Download the taxdb file at this link

Overwrite the current taxDB in the full NT database folder with the newly downloaded file

Re-run the analyses that would crash and see if this fixes the issue. If it's too much work to re-run them in their entirety, you could delete the krakenuniq.output* files and re-run on the same output folder to see if they are recreated correctly

npsonis commented 8 months ago

@clami66 I can do it but I am still waiting to finish the analyses that are currently running. Probably next week I will give it a try and let you know.

npsonis commented 8 months ago

@clami66 I confirm that this fixed the issue.
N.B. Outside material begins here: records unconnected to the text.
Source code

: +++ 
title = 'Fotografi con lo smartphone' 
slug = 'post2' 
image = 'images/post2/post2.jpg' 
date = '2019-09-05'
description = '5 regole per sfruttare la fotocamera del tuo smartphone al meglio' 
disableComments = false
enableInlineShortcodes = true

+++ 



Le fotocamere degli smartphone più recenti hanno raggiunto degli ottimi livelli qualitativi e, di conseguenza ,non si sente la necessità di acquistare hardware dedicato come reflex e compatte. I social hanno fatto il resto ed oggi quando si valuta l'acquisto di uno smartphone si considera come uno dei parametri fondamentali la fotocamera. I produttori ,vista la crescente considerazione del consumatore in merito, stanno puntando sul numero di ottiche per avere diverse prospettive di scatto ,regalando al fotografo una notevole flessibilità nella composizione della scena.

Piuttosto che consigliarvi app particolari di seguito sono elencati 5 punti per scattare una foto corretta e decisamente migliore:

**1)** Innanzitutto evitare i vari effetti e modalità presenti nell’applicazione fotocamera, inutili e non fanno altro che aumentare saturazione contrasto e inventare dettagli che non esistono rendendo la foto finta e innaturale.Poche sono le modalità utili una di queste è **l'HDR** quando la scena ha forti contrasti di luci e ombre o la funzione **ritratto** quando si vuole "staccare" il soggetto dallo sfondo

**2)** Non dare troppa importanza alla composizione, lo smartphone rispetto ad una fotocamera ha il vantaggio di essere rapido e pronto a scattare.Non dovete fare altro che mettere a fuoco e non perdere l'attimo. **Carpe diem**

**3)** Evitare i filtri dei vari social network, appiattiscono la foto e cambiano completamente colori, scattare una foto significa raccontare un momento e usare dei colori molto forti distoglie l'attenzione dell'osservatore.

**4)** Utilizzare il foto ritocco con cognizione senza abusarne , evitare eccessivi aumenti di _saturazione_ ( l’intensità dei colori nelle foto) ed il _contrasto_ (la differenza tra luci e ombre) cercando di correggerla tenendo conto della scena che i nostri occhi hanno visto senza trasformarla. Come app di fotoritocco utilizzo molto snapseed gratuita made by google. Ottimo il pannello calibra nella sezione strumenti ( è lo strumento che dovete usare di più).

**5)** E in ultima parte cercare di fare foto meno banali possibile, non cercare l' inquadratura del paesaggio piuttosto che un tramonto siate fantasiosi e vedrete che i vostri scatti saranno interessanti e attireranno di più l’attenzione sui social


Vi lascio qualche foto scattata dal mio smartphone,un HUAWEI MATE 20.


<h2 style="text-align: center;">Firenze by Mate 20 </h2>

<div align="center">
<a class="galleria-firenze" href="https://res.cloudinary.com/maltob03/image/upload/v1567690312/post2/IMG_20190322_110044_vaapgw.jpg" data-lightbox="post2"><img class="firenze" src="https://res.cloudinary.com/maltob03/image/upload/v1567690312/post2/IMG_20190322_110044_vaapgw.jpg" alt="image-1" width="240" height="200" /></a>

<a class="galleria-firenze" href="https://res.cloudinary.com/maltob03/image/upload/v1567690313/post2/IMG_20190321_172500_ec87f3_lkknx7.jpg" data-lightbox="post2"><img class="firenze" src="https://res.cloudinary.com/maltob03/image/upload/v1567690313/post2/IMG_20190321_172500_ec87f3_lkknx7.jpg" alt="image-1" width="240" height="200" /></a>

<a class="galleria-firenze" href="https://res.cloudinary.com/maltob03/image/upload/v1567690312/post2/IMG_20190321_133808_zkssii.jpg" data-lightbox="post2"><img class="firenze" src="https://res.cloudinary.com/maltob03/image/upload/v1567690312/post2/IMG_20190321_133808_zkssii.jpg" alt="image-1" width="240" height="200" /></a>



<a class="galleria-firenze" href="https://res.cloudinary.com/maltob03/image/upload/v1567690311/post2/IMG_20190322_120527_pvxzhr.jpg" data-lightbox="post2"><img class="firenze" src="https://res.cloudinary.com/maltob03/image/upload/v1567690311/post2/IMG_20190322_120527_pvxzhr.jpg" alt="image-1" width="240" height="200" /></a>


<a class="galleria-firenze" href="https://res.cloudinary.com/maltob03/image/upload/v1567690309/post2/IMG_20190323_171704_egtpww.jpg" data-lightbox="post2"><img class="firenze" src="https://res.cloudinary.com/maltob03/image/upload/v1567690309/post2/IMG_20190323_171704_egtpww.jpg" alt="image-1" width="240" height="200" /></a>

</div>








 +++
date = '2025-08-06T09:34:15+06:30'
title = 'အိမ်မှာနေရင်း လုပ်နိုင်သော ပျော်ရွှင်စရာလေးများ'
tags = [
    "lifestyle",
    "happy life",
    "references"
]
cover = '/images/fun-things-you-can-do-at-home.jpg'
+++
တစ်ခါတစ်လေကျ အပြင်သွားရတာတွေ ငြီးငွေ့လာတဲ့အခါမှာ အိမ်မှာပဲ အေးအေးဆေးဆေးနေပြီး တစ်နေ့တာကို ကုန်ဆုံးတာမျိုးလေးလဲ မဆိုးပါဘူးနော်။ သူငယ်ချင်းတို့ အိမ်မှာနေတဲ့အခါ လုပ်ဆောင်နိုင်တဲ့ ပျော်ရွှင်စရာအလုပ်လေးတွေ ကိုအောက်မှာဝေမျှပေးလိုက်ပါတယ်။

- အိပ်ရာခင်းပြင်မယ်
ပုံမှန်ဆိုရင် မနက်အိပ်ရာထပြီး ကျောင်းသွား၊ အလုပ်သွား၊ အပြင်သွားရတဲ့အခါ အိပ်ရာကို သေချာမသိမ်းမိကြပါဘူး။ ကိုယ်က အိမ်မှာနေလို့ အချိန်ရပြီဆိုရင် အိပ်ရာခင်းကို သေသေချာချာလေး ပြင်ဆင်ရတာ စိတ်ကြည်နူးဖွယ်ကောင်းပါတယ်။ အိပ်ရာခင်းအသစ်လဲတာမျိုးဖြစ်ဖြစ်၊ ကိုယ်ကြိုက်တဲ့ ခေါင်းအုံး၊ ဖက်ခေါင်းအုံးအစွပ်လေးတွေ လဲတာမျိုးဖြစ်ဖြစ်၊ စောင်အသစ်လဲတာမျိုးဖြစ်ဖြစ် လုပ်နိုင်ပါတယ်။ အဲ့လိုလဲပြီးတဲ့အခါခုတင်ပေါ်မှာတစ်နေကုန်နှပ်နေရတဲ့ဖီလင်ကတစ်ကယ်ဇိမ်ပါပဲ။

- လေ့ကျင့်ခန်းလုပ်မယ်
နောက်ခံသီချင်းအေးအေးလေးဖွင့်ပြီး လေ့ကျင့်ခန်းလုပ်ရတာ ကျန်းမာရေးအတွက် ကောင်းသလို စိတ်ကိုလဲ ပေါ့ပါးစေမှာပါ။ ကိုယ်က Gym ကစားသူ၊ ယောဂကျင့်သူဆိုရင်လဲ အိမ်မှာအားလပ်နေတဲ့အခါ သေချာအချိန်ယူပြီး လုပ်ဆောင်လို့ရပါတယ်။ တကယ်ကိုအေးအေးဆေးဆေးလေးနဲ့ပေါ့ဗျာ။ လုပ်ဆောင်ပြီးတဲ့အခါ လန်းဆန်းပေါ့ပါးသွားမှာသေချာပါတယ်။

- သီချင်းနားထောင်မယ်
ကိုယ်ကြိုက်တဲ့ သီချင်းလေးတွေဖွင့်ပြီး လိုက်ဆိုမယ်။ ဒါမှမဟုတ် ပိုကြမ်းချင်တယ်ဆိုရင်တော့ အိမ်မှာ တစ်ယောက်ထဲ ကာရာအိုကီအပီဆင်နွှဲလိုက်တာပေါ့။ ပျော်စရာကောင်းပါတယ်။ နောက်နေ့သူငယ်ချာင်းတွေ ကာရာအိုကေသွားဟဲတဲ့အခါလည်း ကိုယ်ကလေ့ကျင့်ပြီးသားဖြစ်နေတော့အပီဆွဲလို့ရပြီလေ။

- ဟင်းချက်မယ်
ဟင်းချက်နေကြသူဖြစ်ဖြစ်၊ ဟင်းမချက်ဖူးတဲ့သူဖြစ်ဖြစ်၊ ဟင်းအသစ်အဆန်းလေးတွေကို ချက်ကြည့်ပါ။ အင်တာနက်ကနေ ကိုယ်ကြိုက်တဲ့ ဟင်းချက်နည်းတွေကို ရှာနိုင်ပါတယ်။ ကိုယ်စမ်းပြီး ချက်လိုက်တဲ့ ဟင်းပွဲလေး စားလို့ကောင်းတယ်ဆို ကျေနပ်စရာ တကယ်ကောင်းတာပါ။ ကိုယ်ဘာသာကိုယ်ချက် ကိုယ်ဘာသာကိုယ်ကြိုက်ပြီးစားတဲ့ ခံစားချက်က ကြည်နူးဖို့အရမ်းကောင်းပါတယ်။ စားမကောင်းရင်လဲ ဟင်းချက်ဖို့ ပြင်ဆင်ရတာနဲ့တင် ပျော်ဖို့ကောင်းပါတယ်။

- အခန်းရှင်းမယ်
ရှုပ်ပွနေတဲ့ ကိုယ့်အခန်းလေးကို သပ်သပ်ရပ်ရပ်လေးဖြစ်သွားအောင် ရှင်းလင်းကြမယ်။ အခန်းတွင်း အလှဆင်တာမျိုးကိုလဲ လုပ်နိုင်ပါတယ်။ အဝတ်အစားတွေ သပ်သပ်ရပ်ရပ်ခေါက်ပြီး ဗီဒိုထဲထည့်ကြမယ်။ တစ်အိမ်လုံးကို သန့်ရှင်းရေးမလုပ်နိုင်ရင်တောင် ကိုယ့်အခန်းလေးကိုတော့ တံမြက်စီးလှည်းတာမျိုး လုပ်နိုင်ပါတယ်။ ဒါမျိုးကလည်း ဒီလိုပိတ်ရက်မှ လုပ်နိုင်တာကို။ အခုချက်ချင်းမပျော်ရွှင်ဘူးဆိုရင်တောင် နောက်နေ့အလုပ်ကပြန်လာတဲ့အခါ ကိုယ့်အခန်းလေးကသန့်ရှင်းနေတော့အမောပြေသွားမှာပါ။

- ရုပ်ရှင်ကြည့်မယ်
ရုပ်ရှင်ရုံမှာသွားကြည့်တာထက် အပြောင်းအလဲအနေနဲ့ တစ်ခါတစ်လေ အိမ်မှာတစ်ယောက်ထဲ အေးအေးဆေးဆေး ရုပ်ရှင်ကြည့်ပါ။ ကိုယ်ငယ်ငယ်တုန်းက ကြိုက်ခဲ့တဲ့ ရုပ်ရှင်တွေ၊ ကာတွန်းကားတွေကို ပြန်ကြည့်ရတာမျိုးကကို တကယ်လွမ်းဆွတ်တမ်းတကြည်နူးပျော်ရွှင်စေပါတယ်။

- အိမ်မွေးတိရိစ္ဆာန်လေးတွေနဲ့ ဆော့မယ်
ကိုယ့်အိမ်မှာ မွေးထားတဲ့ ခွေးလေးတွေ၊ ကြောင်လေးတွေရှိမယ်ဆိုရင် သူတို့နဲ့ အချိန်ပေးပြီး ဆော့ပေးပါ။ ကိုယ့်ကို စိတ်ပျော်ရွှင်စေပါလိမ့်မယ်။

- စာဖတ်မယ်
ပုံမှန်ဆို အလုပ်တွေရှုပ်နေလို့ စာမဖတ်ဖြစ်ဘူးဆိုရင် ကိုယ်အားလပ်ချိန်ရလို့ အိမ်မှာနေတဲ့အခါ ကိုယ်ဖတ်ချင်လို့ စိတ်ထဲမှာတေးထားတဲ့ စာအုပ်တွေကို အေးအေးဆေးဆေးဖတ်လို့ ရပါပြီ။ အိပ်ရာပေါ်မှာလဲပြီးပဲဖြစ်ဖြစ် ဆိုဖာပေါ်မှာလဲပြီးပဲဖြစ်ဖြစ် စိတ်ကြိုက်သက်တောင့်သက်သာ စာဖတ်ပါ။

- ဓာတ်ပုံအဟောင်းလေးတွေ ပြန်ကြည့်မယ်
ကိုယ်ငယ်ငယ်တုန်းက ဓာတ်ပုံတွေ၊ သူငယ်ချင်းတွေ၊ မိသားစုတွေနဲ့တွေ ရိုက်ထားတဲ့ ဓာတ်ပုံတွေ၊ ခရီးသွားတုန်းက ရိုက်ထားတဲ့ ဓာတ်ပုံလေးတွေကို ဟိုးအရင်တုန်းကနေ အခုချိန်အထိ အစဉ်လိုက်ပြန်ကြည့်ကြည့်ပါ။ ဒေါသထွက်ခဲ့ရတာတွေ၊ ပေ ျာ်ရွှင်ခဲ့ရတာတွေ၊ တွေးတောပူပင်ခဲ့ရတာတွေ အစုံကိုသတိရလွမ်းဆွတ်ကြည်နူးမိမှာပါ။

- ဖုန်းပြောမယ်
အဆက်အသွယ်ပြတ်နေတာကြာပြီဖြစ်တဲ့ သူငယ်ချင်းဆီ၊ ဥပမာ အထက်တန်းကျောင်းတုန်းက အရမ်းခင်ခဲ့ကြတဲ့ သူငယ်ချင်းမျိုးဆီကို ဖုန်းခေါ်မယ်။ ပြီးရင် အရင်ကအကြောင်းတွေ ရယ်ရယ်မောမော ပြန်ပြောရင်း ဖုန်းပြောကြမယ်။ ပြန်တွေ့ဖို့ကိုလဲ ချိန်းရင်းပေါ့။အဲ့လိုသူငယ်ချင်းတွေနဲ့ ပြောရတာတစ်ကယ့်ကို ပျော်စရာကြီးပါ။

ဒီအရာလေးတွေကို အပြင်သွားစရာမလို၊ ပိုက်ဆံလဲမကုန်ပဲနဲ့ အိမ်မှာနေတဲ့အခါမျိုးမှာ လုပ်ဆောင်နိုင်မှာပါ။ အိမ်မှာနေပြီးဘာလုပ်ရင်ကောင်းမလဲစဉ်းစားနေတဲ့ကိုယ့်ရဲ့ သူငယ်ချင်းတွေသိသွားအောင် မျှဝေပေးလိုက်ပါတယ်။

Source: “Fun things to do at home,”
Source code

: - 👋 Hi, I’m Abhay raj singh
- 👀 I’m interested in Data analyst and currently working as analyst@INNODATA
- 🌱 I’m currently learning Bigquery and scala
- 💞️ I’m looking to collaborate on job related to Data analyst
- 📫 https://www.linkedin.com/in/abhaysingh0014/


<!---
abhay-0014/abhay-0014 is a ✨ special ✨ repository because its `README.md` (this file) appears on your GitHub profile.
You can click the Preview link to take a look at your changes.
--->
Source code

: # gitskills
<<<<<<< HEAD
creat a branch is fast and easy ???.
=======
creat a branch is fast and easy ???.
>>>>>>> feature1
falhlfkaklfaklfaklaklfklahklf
From this: % reads taxReads kmers dup cov taxID rank taxName 95.04 1689066 1689066 42342021 1.09 0.1135 0 no rank unclassified 4.958 88109 773 544370 1.39 5.005e-06 1 no rank root 4.634 82352 347 529266 1.34 4.942e-06 131567 no rank cellular organisms 4.543 80732 2040 511959 1.34 1.986e-05 2 superkingdom Bacteria

Now I get this: % reads taxReads kmers dup cov taxID rank taxName 95.04 1689066 1689066 42342021 1.09 0.1135 0 no rank unclassified 4.958 88109 773 544370 1.39 5.005e-06 1 no rank root 4.634 82352 347 529266 1.34 4.942e-06 131567 no rank cellular organisms 4.543 80732 2040 511959 1.34 1.986e-05 2 superkingdom Bacteria

Also the format is UNIX as intended to be.

clami66 commented 7 months ago

Fixed!

LeandroRitter commented 1 week ago

@clami66 the issue with ^M symbol is back, one user reported it. Did you upload the fixed taxDB to the scilifelab figshare?